Tuesday, February 12, 2008

a horse named paula revere





my mother demonstrated through meals, daily hands-on, staying in it, reinventing the wheel of actual, tangible existence with healing arts from very high modalities, east and west. from a very young age, we all had treatments by brilliant practitioners of anthroposophical and traditional homeopathy, acupuncture, macrobiotics-- we got nourished with the idea that we are very active in our own survival and in maintaining health. bedtime was early and there were stories and songs and prayers. mealtimes were regular. school was daily during the week and reading, music, biking, playing were the weekends. even in hard times life got sustained. she was there, demonstrating.



none of us liked the seaweed except my sister, who was always able to be helpful to my mother as though she understood. not me. i found the whole thing embarrassing and uncomfortable; i wanted to ride my bike. but years later, we are all converts and versed in the ways to heal, survive, express life gigantically. macro meaning big, bio meaning life. what i am sure felt to her like pointless effort at times became a rule of thumb for all five of the people who sat daily at her table, and the least likely converts are now the strongest supporters.





my mother chafed under norms: she wasnt a prom queen, although she was certainly pretty enough to have been. she wasnt into football, homecoming, traditional expectations, the hari kari choices that got presented to her in 60s texas. kinda like that nanci griffith song:

"texas back in '69 was drive in movies and dashboard lights"

nonetheless, she did choose although it chafed, and she chose her conscience and spiritual point of view. she looked out for us three kids, and she applied her revolution in her daily activities with us. i remember her girlfriends at the time which was the mid-seventies went to feminist meetings to air new ideas about men and being women, but she felt looked down on for being married and having children. it was a very unpopular thing to do, and she felt completely invisible in a world of hippies and pot and let the sunshine in.

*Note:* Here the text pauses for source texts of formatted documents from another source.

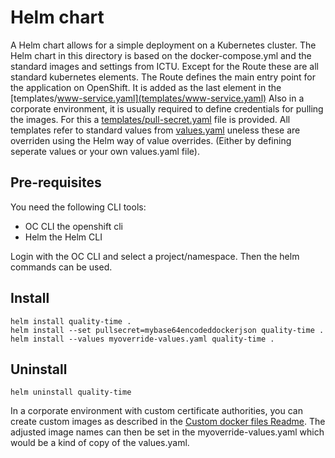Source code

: # Helm chart

A Helm chart allows for a simple deployment on a Kubernetes cluster. The Helm chart in this directory is based on the docker-compose.yml and the standard images and settings from ICTU.
Except for the Route these are all standard kubernetes elements. The Route defines the main entry point for the application on OpenShift. It is added as the last element in the [templates/www-service.yaml](templates/www-service.yaml)
Also in a corporate environment, it is usually required to define credentials for pulling the images. For this a [templates/pull-secret.yaml](templates/pull-secret.yaml) file is provided.
All templates refer to standard values from [values.yaml](values.yaml) uneless these are overriden using the Helm way of value overrides. (Either by defining seperate values or your own values.yaml file).

## Pre-requisites

You need the following CLI tools:

+ OC CLI the openshift cli
+ Helm the Helm CLI

Login with the OC CLI and select a project/namespace. Then the helm commands can be used.

## Install

    helm install quality-time .
    helm install --set pullsecret=mybase64encodeddockerjson quality-time .
    helm install --values myoverride-values.yaml quality-time . 


## Uninstall

    helm uninstall quality-time

In a corporate environment with custom certificate authorities, you can create custom images as described in the [Custom docker files Readme](../dockerfiles/README.md).
The adjusted image names can then be set in the myoverride-values.yaml which would be a kind of copy of the values.yaml.
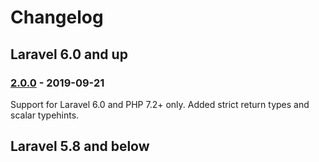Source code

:# Changelog

## Laravel 6.0 and up

### [2.0.0] - 2019-09-21

Support for Laravel 6.0 and PHP 7.2+ only.
Added strict return types and scalar typehints.

## Laravel 5.8 and below


[2.0.0]: https://github.com/czim/laravel-listify/compare/2.0.0...1.1.1
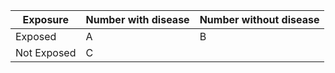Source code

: | Exposure    | Number with disease | Number without disease |
|----------   |---------------------|------------------------|
| Exposed     | A                   | B                      |
| Not Exposed | C 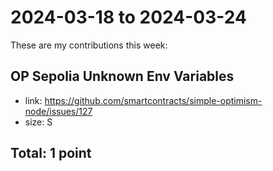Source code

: # 2024-03-18 to 2024-03-24

These are my contributions this week:

## OP Sepolia Unknown Env Variables
* link: https://github.com/smartcontracts/simple-optimism-node/issues/127
* size: S

## Total: 1 point

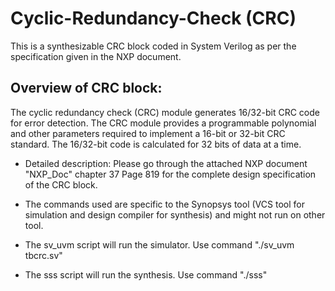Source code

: # Cyclic-Redundancy-Check (CRC)
This is a synthesizable CRC block coded in System Verilog as per the specification given in the NXP document.

## Overview of CRC block: 
The cyclic redundancy check (CRC) module generates 16/32-bit CRC code for error detection. 
The CRC module provides a programmable polynomial and other parameters required to implement a 16-bit or 32-bit CRC standard. 
The 16/32-bit code is calculated for 32 bits of data at a time. 

* Detailed description: Please go through the attached NXP document "NXP_Doc" chapter 37 Page 819 for the complete design specification of the CRC block.

* The commands used are specific to the Synopsys tool (VCS tool for simulation and design compiler for synthesis) and might not run on other tool.

* The sv_uvm script will run the simulator. Use command "./sv_uvm tbcrc.sv"

* The sss script will run the synthesis. Use command "./sss"



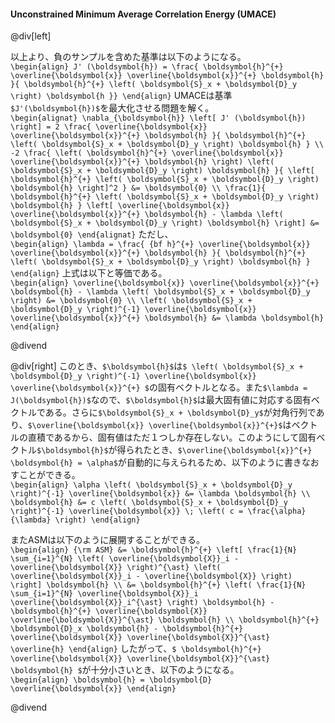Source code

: #### Unconstrained Minimum Average Correlation Energy (UMACE)

@div[left]

以上より、負のサンプルを含めた基準は以下のようになる。<br>
`\begin{align} J' (\boldsymbol{h}) = \frac{ \boldsymbol{h}^{+} \overline{\boldsymbol{x}} \overline{\boldsymbol{x}}^{+} \boldsymbol{h} }{ \boldsymbol{h}^{+} \left( \boldsymbol{S}_x + \boldsymbol{D}_y \right) \boldsymbol{h }} \end{align}`
UMACEは基準`$J'(\boldsymbol{h})$`を最大化させる問題を解く。<br>
`\begin{alignat} \nabla_{\boldsymbol{h}} \left[ J' (\boldsymbol{h}) \right] = 2 \frac{ \overline{\boldsymbol{x}} \overline{\boldsymbol{x}}^{+} \boldsymbol{h} }{ \boldsymbol{h}^{+} \left( \boldsymbol{S}_x + \boldsymbol{D}_y \right) \boldsymbol{h} } \\ -2 \frac{ \left( \boldsymbol{h}^{+} \overline{\boldsymbol{x}} \overline{\boldsymbol{x}}^{+} \boldsymbol{h} \right) \left( \boldsymbol{S}_x + \boldsymbol{D}_y \right) \boldsymbol{h} }{ \left[ \boldsymbol{h}^{+} \left( \boldsymbol{S}_x + \boldsymbol{D}_y \right) \boldsymbol{h} \right]^2 } &= \boldsymbol{0} \\ \frac{1}{ \boldsymbol{h}^{+} \left( \boldsymbol{S}_x + \boldsymbol{D}_y \right) \boldsymbol{h} } \left[ \overline{\boldsymbol{x}} \overline{\boldsymbol{x}}^{+} \boldsymbol{h} - \lambda \left( \boldsymbol{S}_x + \boldsymbol{D}_y \right) \boldsymbol{h} \right] &= \boldsymbol{0} \end{alignat}`
ただし、<br>
`\begin{align} \lambda = \frac{ {bf h}^{+} \overline{\boldsymbol{x}} \overline{\boldsymbol{x}}^{+} \boldsymbol{h} }{ \boldsymbol{h}^{+} \left( \boldsymbol{S}_x + \boldsymbol{D}_y \right) \boldsymbol{h} } \end{align}`
上式は以下と等価である。<br>
`\begin{align} \overline{\boldsymbol{x}} \overline{\boldsymbol{x}}^{+} \boldsymbol{h} - \lambda \left( \boldsymbol{S}_x + \boldsymbol{D}_y \right) &= \boldsymbol{0} \\ \left( \boldsymbol{S}_x + \boldsymbol{D}_y \right)^{-1} \overline{\boldsymbol{x}} \overline{\boldsymbol{x}}^{+} \boldsymbol{h} &= \lambda \boldsymbol{h} \end{align}`

@divend

@div[right]
このとき、`$\boldsymbol{h}$`は`$ \left( \boldsymbol{S}_x + \boldsymbol{D}_y \right)^{-1} \overline{\boldsymbol{x}} \overline{\boldsymbol{x}}^{+} $`の固有ベクトルとなる。また`$\lambda = J(\boldsymbol{h})$`なので、`$\boldsymbol{h}$`は最大固有値に対応する固有ベクトルである。さらに`$\boldsymbol{S}_x + \boldsymbol{D}_y$`が対角行列であり、`$\overline{\boldsymbol{x}} \overline{\boldsymbol{x}}^{+}$`はベクトルの直積であるから、固有値はただ１つしか存在しない。このようにして固有ベクトル`$\boldsymbol{h}$`が得られたとき、`$\overline{\boldsymbol{x}}^{+} \boldsymbol{h} = \alpha$`が自動的に与えられるため、以下のように書きなおすことができる。<br>
`\begin{align} \alpha \left( \boldsymbol{S}_x + \boldsymbol{D}_y \right)^{-1} \overline{\boldsymbol{x}} &= \lambda \boldsymbol{h} \\ \boldsymbol{h} &= c \left( \boldsymbol{S}_x + \boldsymbol{D}_y \right)^{-1} \overline{\boldsymbol{x}} \; \left( c = \frac{\alpha}{\lambda} \right) \end{align}`

またASMは以下のように展開することができる。<br>
`\begin{align} {\rm ASM} &= \boldsymbol{h}^{+} \left[ \frac{1}{N} \sum_{i=1}^{N} \left( \overline{\boldsymbol{X}}_i - \overline{\boldsymbol{X}} \right)^{\ast} \left( \overline{\boldsymbol{X}}_i - \overline{\boldsymbol{X}} \right) \right] \boldsymbol{h} \\ &= \boldsymbol{h}^{+} \left( \frac{1}{N} \sum_{i=1}^{N} \overline{\boldsymbol{X}}_i \overline{\boldsymbol{X}}_i^{\ast} \right) \boldsymbol{h} - \boldsymbol{h}^{+} \overline{\boldsymbol{X}} \overline{\boldsymbol{X}}^{\ast} \boldsymbol{h} \\ \boldsymbol{h}^{+} \boldsymbol{D}_x \boldsymbol{h} - \boldsymbol{h}^{+} \overline{\boldsymbol{X}} \overline{\boldsymbol{X}}^{\ast} \overline{h} \end{align}`
したがって、`$ \boldsymbol{h}^{+} \overline{\boldsymbol{X}} \overline{\boldsymbol{X}}^{\ast} \boldsymbol{h} $`が十分小さいとき、以下のようになる。<br>
`\begin{align} \boldsymbol{h} = \boldsymbol{D} \overline{\boldsymbol{x}} \end{align}`

@divend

all the people who crowded through our front door were an amazing assortment of world refugees and guys in suits and draft-dodgers and musicians and poets: my alcoholic nyc playwright uncle john whom i adored because he always showed up with a poem with my name in it; my aunt who was married at 18 in the back garden pregnant and so beautiful it was silly; romanians and germans and russians and my grandmother. my mother welcomed them in, sat them down, fed them, kept things in check, kept the music rambunctious, somehow made the world seem safe even when it obviously wasnt, not even in our home.



it isnt possible to overlook her work. she has so systemically affected so many people by her labor, and influenced so many by example but also noisy discourse and stubbornness and by being affronted. it was revolution on a cellular level, and we all ate at that table. an abd-phd candidate and a master's in social work as well as a lifelong movement artist, she was everybody's mother and there are still family who are mad at her for one failing or another, because she mattered to everyone crucially.

its actually how most women effect change in a culture that has rewritten the sounds of things to mean what they are not. you have to be a damned clever horse to know the cart dont get led without you.

in los angeles we had a series that presented the greek play lysistrata in all kinds of venues as an anti-war effort back in 2003 when bush took us without permission into the gulf again; the associated press forgot to mention those performances to its european readersership. wim wenders made a movie about the climate of america that year because his film with sam shephard got shelved. so did we.



(artwork by stephanie clifton)

there's a line in bread and roses that goes, "the rising of the women means the rising of the race". it's a good line.